SQL Chip Gives MySQL Data Warehouse Boost

 
 
By Brian Prince  |  Posted 2008-04-15 Email Print this article Print
 
 
 
 
 
 
 

Kickfire says its chip loosens the I/O bottleneck by pulling data directly from memory without registers or cache.

A SQL chip for every MySQL database server-that's the vision of Kickfire, a startup with its eyes on the data warehousing market.

The company contends that its new SQL chip, built into the Kickfire Database Appliance the company unveiled April 14 as a beta, loosens the I/O bottleneck that slows data queries by pulling data directly from memory without the need for registers or cache. The product is slated to be generally available in fall of 2008.
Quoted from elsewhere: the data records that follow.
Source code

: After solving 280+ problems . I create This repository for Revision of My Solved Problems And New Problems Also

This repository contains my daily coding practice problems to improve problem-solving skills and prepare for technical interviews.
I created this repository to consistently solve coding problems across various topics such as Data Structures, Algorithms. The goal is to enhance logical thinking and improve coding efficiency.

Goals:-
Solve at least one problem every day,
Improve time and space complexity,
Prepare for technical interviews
With Kickfire technology, a SQL query is broken into a parallel execution plan that is then fed to the chip, allowing it to process the data in parallel. After the sought-after data is retrieved from memory in a compressed format, it flows into the SQL chip and is processed as it passes through.

"The way the SQL chip fits into existing hardware is exactly analogous to the way a graphics chip connects to its host server," said Steve Dille, Kickfire's vice president of marketing. "The SQL chip acts like a co-processor to the general-purpose CPU in the host server, just as in the case of graphics chips."
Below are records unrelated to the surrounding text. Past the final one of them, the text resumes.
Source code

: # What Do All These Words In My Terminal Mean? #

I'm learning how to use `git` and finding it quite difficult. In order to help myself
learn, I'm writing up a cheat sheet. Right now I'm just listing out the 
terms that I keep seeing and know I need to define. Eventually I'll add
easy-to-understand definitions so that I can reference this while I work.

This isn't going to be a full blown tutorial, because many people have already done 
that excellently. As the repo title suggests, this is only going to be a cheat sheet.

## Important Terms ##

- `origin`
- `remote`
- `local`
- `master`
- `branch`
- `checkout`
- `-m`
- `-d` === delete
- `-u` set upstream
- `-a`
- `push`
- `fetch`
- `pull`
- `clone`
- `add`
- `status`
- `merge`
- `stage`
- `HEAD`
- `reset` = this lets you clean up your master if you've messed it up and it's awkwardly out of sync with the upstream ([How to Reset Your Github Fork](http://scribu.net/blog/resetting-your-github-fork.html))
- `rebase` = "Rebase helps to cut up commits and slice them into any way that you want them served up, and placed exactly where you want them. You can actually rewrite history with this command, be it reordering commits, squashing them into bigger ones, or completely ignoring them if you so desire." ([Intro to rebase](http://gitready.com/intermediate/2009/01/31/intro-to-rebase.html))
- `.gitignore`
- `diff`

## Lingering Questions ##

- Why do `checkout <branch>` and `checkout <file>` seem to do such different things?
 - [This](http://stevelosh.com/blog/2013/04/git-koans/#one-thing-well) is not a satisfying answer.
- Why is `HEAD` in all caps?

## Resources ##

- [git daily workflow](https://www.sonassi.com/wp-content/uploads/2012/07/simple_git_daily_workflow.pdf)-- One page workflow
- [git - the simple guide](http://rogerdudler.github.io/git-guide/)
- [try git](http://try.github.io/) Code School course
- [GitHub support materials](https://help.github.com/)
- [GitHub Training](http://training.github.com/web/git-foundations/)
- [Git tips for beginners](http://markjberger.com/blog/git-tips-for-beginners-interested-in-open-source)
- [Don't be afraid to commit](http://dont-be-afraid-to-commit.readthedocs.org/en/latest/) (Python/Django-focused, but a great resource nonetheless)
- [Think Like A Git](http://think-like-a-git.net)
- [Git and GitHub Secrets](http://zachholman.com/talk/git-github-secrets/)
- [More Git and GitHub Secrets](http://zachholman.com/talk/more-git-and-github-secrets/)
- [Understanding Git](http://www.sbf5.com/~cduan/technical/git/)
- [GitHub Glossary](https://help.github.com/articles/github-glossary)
According to Dille, Kickfire's SQL chip has parallelism built in, allowing the appliance to perform at the load speeds of multiple CPUs. In addition, Kickfire has incremental load capabilities for MySQL, providing the ability to track changes on the source database and then automatically move them into the Kickfire appliance.

Tuned for query processing and data warehousing

Though the data warehousing market is dominated by vendors like IBM, Oracle and Teradata, open-source databases have made headway in the space through companies such as Greenplum-based on PostgreSQL-and Infobright, which works with MySQL. Wayne Eckerson, director of research at TDWI (The Data Warehousing Institute), said Kickfire's technology could help speed the adoption of MySQL in the data warehouse.
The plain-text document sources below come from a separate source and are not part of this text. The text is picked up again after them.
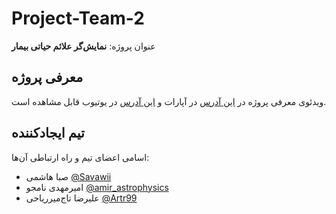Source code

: # Project-Team-2
عنوان پروژه: **نمایش‌گر علائم حیاتی بیمار**

## معرفی پروژه
ویدئوی معرفی پروژه در
[این آدرس](https://www.aparat.com/v/plL4a)
در آپارات و
[این آدرس](https://www.youtube.com/watch?v=_Dtvhob6qiM)
در یوتیوب
قابل مشاهده است.

## تیم ایجادکننده
اسامی اعضای تیم و راه ارتباطی آن‌ها:
  - صبا هاشمی [@Savawii](https://t.me/Savawii)
  - امیرمهدی نامجو [@amir_astrophysics](https://t.me/amir_astrophysics)
  - علیرضا تاج‌میرریاحی [@Artr99](https://t.me/Artr99)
"MySQL really hasn't been tuned for query processing and [data warehousing], so this is a great step," Eckerson said. "I think [Kickfire will] do well. I've seen a lot of query accelerators come and go in the past, but obviously they are tracking a trend that's been validated by a rash of startups in the past 18 months seeking to improve DW query performance."

Dille said Kickfire decided to focus on the MySQL market for both technical and business reasons. Most database appliances have taken an open-source database like PostgreSQL and then altered the code until it became in essence another proprietary database, he said.

"MySQL supports pluggable storage engines within the MySQL standard. We were able to be part of a standard database and still make our innovations in the SQL chip and database kernel underneath MySQL," Dille said. "On the business side, MySQL is the world's most popular open-source database, so there is a large market of 11 million active installations that do not have access to a high-performance database appliance such as Kickfire."

Focusing on customers that have adopted MySQL for data warehousing gives the company an opportunity to grow, IDC analyst Henry Morris said.

"The combination of the integrated appliance with the most popular open-source database should gain attention in the marketplace," Morris said.